[[ SUPPLIED RECORDS open ]]

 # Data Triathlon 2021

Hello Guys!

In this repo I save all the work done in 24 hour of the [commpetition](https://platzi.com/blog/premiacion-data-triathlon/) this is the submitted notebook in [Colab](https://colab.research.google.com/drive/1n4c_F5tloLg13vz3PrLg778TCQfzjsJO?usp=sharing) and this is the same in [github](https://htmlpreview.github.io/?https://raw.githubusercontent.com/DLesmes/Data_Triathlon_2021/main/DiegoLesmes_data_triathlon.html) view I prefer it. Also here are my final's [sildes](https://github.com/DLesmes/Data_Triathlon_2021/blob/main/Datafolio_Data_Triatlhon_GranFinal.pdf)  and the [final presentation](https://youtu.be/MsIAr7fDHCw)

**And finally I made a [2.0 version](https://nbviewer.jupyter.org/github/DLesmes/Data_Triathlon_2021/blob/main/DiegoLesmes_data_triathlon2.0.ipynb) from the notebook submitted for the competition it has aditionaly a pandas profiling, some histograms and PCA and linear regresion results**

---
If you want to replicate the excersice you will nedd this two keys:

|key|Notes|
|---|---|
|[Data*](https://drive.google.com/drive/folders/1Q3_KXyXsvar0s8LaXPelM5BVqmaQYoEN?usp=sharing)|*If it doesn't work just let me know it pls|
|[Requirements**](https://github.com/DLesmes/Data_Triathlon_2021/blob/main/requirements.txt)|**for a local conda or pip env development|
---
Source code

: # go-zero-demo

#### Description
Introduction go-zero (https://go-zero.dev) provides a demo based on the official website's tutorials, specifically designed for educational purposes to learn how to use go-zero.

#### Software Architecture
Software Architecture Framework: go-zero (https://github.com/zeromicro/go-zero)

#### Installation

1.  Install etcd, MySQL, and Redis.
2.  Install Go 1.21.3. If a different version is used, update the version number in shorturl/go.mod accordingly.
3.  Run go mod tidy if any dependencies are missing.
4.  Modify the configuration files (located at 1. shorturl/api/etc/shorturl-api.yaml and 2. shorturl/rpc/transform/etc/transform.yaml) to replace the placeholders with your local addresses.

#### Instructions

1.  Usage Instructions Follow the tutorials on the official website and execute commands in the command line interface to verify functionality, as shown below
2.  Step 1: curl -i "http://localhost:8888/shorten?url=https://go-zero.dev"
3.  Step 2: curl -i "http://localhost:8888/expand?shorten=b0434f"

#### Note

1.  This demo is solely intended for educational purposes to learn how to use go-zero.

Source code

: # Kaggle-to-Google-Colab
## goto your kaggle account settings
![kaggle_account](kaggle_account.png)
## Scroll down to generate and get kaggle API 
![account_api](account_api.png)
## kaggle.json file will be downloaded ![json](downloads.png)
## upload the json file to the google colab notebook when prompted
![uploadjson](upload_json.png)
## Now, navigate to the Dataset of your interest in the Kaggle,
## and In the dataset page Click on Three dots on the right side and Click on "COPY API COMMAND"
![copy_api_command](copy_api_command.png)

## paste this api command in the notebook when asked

[[ SUPPLIED RECORDS closed ]]

REQUIRED ACTION:
Print out all the entries precisely as written.

RESPONSE TO THIS EXERCISE:
 # Data Triathlon 2021

Hello Guys!

In this repo I save all the work done in 24 hour of the [commpetition](https://platzi.com/blog/premiacion-data-triathlon/) this is the submitted notebook in [Colab](https://colab.research.google.com/drive/1n4c_F5tloLg13vz3PrLg778TCQfzjsJO?usp=sharing) and this is the same in [github](https://htmlpreview.github.io/?https://raw.githubusercontent.com/DLesmes/Data_Triathlon_2021/main/DiegoLesmes_data_triathlon.html) view I prefer it. Also here are my final's [sildes](https://github.com/DLesmes/Data_Triathlon_2021/blob/main/Datafolio_Data_Triatlhon_GranFinal.pdf)  and the [final presentation](https://youtu.be/MsIAr7fDHCw)

**And finally I made a [2.0 version](https://nbviewer.jupyter.org/github/DLesmes/Data_Triathlon_2021/blob/main/DiegoLesmes_data_triathlon2.0.ipynb) from the notebook submitted for the competition it has aditionaly a pandas profiling, some histograms and PCA and linear regresion results**

---
If you want to replicate the excersice you will nedd this two keys:

|key|Notes|
|---|---|
|[Data*](https://drive.google.com/drive/folders/1Q3_KXyXsvar0s8LaXPelM5BVqmaQYoEN?usp=sharing)|*If it doesn't work just let me know it pls|
|[Requirements**](https://github.com/DLesmes/Data_Triathlon_2021/blob/main/requirements.txt)|**for a local conda or pip env development|
---
Source code

: # go-zero-demo

#### Description
Introduction go-zero (https://go-zero.dev) provides a demo based on the official website's tutorials, specifically designed for educational purposes to learn how to use go-zero.

#### Software Architecture
Software Architecture Framework: go-zero (https://github.com/zeromicro/go-zero)

#### Installation

1.  Install etcd, MySQL, and Redis.
2.  Install Go 1.21.3. If a different version is used, update the version number in shorturl/go.mod accordingly.
3.  Run go mod tidy if any dependencies are missing.
4.  Modify the configuration files (located at 1. shorturl/api/etc/shorturl-api.yaml and 2. shorturl/rpc/transform/etc/transform.yaml) to replace the placeholders with your local addresses.

#### Instructions

1.  Usage Instructions Follow the tutorials on the official website and execute commands in the command line interface to verify functionality, as shown below
2.  Step 1: curl -i "http://localhost:8888/shorten?url=https://go-zero.dev"
3.  Step 2: curl -i "http://localhost:8888/expand?shorten=b0434f"

#### Note

1.  This demo is solely intended for educational purposes to learn how to use go-zero.

Source code

: # Kaggle-to-Google-Colab
## goto your kaggle account settings
![kaggle_account](kaggle_account.png)
## Scroll down to generate and get kaggle API 
![account_api](account_api.png)
## kaggle.json file will be downloaded ![json](downloads.png)
## upload the json file to the google colab notebook when prompted
![uploadjson](upload_json.png)
## Now, navigate to the Dataset of your interest in the Kaggle,
## and In the dataset page Click on Three dots on the right side and Click on "COPY API COMMAND"
![copy_api_command](copy_api_command.png)

## paste this api command in the notebook when asked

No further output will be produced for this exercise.